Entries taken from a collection
**********
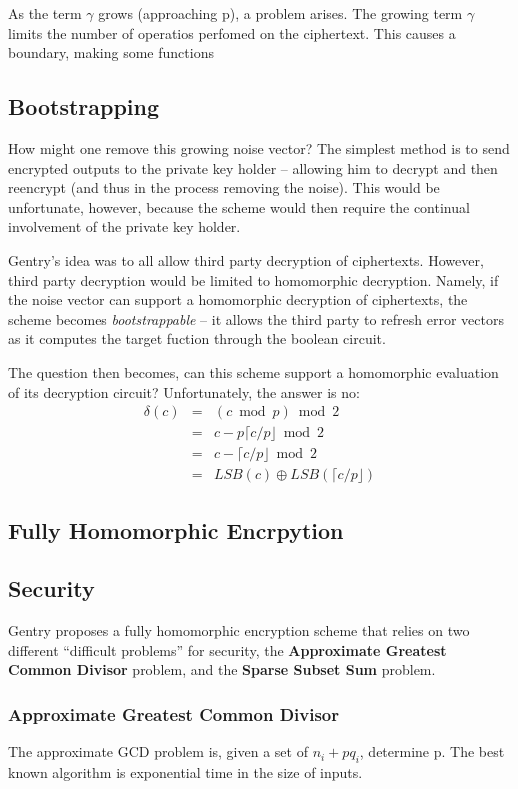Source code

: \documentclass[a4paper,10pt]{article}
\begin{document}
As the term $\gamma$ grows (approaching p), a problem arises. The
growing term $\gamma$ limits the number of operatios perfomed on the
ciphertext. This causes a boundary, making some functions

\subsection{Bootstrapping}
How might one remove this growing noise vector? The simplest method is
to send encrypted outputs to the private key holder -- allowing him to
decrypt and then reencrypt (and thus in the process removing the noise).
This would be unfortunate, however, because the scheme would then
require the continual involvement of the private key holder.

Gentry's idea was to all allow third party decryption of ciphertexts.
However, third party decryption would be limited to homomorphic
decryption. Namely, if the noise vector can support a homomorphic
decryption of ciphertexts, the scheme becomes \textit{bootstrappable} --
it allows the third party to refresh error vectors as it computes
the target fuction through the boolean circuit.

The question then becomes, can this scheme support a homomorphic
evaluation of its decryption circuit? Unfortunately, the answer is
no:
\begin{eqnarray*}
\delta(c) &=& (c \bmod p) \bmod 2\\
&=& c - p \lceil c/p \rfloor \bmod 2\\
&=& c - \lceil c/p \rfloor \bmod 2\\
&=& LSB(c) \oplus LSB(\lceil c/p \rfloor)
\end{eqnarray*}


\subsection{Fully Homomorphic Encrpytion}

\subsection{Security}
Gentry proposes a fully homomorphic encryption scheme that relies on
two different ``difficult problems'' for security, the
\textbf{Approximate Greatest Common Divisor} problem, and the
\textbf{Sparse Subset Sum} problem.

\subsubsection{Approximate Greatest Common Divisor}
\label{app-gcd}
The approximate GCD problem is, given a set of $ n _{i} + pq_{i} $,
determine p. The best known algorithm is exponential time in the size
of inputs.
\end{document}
**********
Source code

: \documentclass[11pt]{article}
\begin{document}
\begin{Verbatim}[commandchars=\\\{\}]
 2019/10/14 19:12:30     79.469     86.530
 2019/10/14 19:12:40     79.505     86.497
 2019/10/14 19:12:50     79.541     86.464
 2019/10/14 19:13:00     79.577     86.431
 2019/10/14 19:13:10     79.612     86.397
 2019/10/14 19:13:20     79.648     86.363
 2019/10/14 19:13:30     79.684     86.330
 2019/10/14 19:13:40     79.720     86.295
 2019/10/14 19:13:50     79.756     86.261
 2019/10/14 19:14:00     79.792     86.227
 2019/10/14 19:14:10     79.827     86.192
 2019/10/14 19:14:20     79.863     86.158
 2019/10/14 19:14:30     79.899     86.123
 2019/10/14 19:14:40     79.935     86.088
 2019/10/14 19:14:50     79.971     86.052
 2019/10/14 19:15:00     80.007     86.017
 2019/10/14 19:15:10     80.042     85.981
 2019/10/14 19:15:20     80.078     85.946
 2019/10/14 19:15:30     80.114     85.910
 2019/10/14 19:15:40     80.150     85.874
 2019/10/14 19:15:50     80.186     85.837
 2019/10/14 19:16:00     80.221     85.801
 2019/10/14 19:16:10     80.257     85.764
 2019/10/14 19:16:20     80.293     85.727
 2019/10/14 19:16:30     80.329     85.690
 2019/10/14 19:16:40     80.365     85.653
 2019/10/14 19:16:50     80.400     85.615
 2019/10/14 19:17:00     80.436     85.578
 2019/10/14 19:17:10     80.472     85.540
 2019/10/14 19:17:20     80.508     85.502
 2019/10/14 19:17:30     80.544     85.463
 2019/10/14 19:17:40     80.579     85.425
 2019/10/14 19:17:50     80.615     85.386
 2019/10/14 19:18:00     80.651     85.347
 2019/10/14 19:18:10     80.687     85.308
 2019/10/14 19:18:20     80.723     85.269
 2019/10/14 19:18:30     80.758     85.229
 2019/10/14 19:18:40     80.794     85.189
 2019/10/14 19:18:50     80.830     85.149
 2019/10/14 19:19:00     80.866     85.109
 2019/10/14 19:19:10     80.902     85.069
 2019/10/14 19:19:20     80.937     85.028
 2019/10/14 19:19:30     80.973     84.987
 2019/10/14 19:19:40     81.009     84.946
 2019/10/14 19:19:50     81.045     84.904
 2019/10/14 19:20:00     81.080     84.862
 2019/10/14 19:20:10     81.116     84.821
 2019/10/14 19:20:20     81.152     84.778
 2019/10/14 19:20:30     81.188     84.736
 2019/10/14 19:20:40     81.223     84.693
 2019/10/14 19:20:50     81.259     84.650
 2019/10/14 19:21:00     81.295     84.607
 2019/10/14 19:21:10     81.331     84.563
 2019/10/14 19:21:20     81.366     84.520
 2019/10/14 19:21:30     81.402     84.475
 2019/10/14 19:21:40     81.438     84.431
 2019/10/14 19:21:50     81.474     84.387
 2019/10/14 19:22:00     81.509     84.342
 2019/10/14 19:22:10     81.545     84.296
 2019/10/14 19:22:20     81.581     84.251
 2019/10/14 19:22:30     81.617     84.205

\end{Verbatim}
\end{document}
**********
What to work on> Set down, unchanged, only those lines above that fall between the line with "growing term $\gamma$" and the line with "the target fuction", the two end lines included.

Solution below>
growing term $\gamma$ limits the number of operatios perfomed on the
ciphertext. This causes a boundary, making some functions

\subsection{Bootstrapping}
How might one remove this growing noise vector? The simplest method is
to send encrypted outputs to the private key holder -- allowing him to
decrypt and then reencrypt (and thus in the process removing the noise).
This would be unfortunate, however, because the scheme would then
require the continual involvement of the private key holder.

Gentry's idea was to all allow third party decryption of ciphertexts.
However, third party decryption would be limited to homomorphic
decryption. Namely, if the noise vector can support a homomorphic
decryption of ciphertexts, the scheme becomes \textit{bootstrappable} --
it allows the third party to refresh error vectors as it computes
the target fuction through the boolean circuit.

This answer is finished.